Zirvenin ardından ilk açıklamayı yapan Cumhurbaşkanı Recep Tayyip Erdoğan, temel amacın bölgede tam anlamıyla ateşkes sağlanması ve ölümlerin önüne geçilmesi olduğunu belirterek sözlerine başladı. Zirve’de Suriye halkının meşru talepleri doğrultusunda tesis edilecek siyasi çözümün ele alındığını ifade eden Erdoğan, Suriye’deki iç savaşın süreç içerisinde küresel bir trajediye dönüşmesinde uluslararası toplumun üstüne düşeni tam anlamıyla yerine getirmemesinin payı olduğunu vurguladı. Bu trajedinin yükünü uzunca bir süre Suriyeli siviller ile komşu ülkelerin göğüslemek zorunda kaldığını belirten Cumhurbaşkanı, bu noktada bazı ülkelerin krizin boyutunu anca kendi sınırlarına ulaşınca fark ettiğini belirterek, isim vermeden de olsa AB ülkelerine yönelik eleştirisini yineledi. Cumhurbaşkanı Erdoğan, tüm aktörlerin taşın altına elini koymadıkça Suriye’deki durumun daha da kötüye gitmesinin kaçınılmaz olduğu gerçeğinin Rusya, Almanya, Fransa ve Türkiye’yi bir araya getiren temel sebep olduğunun altını çizdi.

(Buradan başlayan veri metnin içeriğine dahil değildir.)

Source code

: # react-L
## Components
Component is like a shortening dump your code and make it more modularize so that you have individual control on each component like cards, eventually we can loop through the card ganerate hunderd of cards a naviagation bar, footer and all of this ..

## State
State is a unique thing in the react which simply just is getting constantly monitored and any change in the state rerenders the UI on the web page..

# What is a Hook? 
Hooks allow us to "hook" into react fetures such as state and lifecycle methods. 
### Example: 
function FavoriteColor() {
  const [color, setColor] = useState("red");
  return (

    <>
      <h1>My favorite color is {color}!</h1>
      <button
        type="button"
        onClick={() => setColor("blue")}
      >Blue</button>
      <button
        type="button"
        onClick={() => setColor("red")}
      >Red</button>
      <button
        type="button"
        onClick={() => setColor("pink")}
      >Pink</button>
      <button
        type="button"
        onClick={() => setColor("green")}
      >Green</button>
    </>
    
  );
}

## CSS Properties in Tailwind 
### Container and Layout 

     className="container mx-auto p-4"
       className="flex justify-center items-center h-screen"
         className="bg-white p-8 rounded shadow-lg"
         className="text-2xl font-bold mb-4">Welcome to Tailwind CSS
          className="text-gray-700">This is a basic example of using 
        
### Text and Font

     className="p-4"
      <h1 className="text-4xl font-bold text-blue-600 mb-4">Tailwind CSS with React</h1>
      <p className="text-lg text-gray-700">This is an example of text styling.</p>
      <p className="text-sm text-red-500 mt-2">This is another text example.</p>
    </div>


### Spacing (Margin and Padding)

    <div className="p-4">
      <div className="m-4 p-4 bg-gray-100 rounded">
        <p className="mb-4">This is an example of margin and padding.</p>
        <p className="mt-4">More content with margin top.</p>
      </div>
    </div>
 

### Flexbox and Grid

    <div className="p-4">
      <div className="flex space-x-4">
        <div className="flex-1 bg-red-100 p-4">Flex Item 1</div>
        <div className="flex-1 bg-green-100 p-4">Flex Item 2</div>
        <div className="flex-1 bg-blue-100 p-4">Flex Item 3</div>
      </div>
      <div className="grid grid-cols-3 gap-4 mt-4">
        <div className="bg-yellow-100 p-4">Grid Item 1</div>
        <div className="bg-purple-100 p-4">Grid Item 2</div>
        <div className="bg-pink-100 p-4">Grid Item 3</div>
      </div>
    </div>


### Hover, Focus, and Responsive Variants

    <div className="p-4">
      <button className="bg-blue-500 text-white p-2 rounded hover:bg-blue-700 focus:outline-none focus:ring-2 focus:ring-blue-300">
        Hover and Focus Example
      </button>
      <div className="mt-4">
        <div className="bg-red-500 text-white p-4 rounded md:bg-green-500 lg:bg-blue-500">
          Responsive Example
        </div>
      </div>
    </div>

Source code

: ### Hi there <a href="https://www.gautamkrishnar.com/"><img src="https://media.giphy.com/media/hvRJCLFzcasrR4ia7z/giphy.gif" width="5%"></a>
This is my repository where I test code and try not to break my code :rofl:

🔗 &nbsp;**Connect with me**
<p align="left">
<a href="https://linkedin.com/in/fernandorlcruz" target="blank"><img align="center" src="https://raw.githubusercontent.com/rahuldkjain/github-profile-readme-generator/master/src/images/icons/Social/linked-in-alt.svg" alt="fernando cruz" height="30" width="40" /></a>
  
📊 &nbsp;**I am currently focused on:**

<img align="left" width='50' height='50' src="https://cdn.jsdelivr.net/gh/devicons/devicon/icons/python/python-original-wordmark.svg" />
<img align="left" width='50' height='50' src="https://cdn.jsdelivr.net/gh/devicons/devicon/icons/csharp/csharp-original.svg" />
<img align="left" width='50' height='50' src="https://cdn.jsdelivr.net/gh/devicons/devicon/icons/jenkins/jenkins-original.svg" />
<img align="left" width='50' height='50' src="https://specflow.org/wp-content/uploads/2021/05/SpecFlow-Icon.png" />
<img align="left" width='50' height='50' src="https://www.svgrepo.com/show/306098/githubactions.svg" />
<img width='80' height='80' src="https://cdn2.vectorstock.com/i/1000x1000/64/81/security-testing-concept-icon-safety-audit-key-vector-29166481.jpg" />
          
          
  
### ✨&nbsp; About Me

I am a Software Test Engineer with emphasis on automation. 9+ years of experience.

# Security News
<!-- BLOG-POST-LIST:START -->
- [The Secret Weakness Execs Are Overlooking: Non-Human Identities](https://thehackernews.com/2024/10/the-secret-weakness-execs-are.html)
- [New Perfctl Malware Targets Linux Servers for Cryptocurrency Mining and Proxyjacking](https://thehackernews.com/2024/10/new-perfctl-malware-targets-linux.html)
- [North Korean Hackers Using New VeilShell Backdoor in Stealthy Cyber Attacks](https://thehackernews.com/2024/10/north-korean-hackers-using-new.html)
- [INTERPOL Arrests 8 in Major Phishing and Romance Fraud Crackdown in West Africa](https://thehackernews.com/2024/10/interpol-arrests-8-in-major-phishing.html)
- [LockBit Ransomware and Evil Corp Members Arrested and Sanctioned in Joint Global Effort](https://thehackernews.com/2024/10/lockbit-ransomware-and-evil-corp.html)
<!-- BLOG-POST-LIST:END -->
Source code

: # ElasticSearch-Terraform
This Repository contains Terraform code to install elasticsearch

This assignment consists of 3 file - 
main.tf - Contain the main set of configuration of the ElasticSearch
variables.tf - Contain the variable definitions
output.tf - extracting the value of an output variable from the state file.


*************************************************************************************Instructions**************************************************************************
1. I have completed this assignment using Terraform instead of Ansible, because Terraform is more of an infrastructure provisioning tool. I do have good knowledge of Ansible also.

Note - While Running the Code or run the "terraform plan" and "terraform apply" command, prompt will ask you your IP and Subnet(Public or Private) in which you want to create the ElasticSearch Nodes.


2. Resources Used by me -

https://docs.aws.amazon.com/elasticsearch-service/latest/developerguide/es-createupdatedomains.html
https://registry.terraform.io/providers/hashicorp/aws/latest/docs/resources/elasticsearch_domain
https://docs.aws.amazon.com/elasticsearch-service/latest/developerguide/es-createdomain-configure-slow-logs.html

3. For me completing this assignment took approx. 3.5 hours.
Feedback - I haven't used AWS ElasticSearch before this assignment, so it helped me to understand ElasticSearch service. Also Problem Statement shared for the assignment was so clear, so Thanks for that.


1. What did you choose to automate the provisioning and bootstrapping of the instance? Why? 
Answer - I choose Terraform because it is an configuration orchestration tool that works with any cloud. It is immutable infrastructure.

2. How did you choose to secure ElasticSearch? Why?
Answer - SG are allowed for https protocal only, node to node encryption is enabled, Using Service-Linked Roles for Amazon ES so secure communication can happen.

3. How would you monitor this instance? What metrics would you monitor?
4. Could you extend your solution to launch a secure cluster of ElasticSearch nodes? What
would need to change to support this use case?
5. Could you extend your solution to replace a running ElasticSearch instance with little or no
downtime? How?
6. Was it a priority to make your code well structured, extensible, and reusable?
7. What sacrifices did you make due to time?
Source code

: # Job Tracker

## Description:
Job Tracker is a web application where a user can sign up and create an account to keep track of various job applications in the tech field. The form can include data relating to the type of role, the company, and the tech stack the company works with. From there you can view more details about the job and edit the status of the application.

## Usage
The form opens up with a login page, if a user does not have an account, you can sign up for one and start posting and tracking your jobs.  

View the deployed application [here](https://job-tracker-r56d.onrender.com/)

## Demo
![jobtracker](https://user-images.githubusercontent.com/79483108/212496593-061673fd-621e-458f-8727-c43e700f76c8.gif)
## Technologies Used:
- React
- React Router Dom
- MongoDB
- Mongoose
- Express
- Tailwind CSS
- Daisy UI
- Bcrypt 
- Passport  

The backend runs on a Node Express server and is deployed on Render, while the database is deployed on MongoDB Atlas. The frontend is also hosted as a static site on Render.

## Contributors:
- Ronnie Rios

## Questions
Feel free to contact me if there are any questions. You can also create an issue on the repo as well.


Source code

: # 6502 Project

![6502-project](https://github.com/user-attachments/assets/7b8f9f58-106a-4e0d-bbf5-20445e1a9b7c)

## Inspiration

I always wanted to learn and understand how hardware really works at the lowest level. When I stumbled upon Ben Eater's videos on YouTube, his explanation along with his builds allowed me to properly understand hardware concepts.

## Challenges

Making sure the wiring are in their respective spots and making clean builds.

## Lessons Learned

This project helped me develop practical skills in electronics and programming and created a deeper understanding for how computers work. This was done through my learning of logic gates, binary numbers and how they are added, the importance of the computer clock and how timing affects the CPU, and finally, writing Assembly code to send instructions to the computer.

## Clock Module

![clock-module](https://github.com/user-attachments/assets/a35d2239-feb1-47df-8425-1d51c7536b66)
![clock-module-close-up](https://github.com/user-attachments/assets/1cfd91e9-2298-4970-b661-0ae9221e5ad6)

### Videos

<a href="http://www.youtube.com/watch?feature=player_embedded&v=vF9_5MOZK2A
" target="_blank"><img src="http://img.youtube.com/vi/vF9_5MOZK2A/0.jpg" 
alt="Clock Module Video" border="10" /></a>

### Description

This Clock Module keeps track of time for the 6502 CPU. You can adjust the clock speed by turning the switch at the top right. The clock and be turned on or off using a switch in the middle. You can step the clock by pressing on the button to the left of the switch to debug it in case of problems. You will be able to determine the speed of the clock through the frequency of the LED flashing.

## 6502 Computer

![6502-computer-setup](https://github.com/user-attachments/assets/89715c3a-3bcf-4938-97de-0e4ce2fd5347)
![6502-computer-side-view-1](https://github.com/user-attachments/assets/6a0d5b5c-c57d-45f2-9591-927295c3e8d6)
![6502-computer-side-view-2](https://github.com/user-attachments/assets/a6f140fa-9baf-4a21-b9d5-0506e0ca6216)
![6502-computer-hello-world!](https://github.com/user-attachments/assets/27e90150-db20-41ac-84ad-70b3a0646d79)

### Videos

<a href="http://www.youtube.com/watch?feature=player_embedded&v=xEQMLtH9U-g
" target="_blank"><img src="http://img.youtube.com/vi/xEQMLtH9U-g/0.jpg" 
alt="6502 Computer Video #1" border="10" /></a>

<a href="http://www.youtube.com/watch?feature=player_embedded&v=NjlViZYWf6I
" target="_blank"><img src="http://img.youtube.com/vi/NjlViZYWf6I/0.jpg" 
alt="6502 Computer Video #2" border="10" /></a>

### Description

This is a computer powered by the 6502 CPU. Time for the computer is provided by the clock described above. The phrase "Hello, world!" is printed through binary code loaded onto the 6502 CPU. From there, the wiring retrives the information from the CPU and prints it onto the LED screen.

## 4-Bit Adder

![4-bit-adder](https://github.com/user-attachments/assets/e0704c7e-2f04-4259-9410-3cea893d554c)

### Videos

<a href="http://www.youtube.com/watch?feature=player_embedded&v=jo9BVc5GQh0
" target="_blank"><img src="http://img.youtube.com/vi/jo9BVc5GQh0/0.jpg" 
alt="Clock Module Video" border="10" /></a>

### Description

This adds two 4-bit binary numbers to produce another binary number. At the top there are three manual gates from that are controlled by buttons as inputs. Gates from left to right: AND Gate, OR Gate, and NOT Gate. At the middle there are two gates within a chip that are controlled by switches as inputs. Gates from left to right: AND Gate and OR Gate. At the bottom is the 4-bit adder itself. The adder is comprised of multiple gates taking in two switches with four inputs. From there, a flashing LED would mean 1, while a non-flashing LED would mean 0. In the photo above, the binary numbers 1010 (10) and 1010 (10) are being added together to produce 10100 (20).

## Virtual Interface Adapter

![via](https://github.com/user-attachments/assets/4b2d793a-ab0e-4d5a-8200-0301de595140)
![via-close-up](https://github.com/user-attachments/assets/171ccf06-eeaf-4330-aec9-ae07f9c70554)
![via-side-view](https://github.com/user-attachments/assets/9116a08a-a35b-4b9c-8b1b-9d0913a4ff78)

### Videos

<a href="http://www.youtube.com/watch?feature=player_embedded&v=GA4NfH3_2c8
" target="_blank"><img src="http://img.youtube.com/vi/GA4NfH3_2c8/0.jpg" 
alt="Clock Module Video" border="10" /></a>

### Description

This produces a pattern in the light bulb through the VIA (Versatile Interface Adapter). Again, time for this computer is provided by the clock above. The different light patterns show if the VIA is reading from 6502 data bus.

2017 yılının başından beri yürütülen Türkiye, Rusya ve İran arasındaki Astana görüşmelerinde yakalanan ruhun, Fransa ve Almanya’nın da katılımıyla geliştirileceği Erdoğan’ın konuşmasının satır aralarında yer alan bir diğer önemli açıklamaydı. Erdoğan ayrıca Türkiye’ye yönelik Suriye kaynaklı terör tehlikesine ve bu bağlamda yürütülen Fırat Kalkanı ve Zeytin Dalı harekâtları ile Rusya ile varılan İdlib mutabakatına da değindi. Ayrıca Erdoğan, Türkiye’nin AB ile 2016 yılında vardığı ve ikili ilişkilerde en işler durumdaki mekanizmalar arasında gösterilen Türkiye-AB Mülteci Uzlaşısı kapsamında, Türkiye’nin AB’den beklentilerini bir kez daha hatırlattı. Tüm bu süreçlerden Astana görüşmelerinin bir diğer üyesi olan İran’ın da haberdar edileceği bilgisi ile Cumhurbaşkanı Erdoğan, sözlerine son verdi.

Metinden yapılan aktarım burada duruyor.